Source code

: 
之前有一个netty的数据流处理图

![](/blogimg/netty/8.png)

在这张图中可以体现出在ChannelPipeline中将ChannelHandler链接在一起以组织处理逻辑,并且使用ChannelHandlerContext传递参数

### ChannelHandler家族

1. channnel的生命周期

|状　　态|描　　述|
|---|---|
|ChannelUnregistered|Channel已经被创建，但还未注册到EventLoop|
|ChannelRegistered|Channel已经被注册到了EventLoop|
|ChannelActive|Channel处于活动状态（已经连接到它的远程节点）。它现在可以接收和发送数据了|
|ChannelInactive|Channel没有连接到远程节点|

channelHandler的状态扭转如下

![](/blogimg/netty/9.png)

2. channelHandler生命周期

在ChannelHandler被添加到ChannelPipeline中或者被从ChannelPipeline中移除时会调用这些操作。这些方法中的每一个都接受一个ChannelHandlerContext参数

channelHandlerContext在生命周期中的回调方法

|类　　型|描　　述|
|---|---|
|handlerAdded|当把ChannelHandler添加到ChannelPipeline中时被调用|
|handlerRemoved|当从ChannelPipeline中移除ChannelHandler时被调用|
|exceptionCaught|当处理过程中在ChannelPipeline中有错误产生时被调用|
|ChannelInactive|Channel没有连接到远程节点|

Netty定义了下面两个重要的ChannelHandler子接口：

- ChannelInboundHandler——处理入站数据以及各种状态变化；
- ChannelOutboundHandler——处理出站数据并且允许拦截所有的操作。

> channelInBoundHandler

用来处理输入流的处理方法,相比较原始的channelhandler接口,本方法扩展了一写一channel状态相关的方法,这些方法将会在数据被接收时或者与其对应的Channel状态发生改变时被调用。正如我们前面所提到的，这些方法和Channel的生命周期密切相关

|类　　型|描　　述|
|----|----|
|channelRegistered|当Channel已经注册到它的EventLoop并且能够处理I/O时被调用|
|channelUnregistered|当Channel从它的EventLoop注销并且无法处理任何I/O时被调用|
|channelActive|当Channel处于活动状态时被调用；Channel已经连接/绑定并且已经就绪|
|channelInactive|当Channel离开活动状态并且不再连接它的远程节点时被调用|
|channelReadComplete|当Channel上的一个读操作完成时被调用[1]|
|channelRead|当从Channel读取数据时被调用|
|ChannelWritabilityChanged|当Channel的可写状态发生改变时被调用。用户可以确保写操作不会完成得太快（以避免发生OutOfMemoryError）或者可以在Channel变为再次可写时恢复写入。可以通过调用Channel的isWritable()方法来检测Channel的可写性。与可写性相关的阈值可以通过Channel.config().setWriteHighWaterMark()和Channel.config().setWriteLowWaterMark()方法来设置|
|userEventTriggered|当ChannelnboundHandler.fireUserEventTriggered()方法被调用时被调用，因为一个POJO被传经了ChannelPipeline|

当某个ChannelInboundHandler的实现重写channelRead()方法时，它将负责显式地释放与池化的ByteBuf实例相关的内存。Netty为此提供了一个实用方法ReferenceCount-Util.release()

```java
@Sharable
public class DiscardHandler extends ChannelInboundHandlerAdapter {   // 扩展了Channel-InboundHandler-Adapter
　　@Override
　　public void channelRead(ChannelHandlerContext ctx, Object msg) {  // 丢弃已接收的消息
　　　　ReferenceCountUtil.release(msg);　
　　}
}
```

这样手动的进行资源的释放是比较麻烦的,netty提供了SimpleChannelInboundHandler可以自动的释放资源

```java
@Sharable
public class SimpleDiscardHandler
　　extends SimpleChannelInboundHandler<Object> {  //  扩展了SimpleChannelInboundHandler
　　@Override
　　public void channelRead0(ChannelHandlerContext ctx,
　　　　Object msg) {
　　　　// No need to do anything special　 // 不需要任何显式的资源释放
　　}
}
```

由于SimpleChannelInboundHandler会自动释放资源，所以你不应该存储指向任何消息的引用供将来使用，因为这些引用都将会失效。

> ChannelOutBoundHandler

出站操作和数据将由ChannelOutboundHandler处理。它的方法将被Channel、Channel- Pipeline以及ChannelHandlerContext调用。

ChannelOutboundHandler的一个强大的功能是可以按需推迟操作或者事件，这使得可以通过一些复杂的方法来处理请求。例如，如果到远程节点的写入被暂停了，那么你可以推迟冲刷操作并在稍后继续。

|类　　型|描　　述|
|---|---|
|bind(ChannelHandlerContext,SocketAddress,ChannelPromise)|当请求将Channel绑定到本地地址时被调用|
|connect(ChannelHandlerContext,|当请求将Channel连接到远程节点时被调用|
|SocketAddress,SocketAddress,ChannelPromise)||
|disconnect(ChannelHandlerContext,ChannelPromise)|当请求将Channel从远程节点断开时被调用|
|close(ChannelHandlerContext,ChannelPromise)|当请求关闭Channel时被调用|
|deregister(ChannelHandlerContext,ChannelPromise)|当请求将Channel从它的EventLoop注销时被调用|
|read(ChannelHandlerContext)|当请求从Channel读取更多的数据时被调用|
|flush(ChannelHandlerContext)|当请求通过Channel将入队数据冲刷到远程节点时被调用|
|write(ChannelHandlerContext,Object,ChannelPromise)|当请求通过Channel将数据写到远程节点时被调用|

####

PROBLEM STATEMENT: Look through the preceding entries for the word "blogimg". Report how many lines hold it, and only that number.

RESULT OF THIS TASK: 2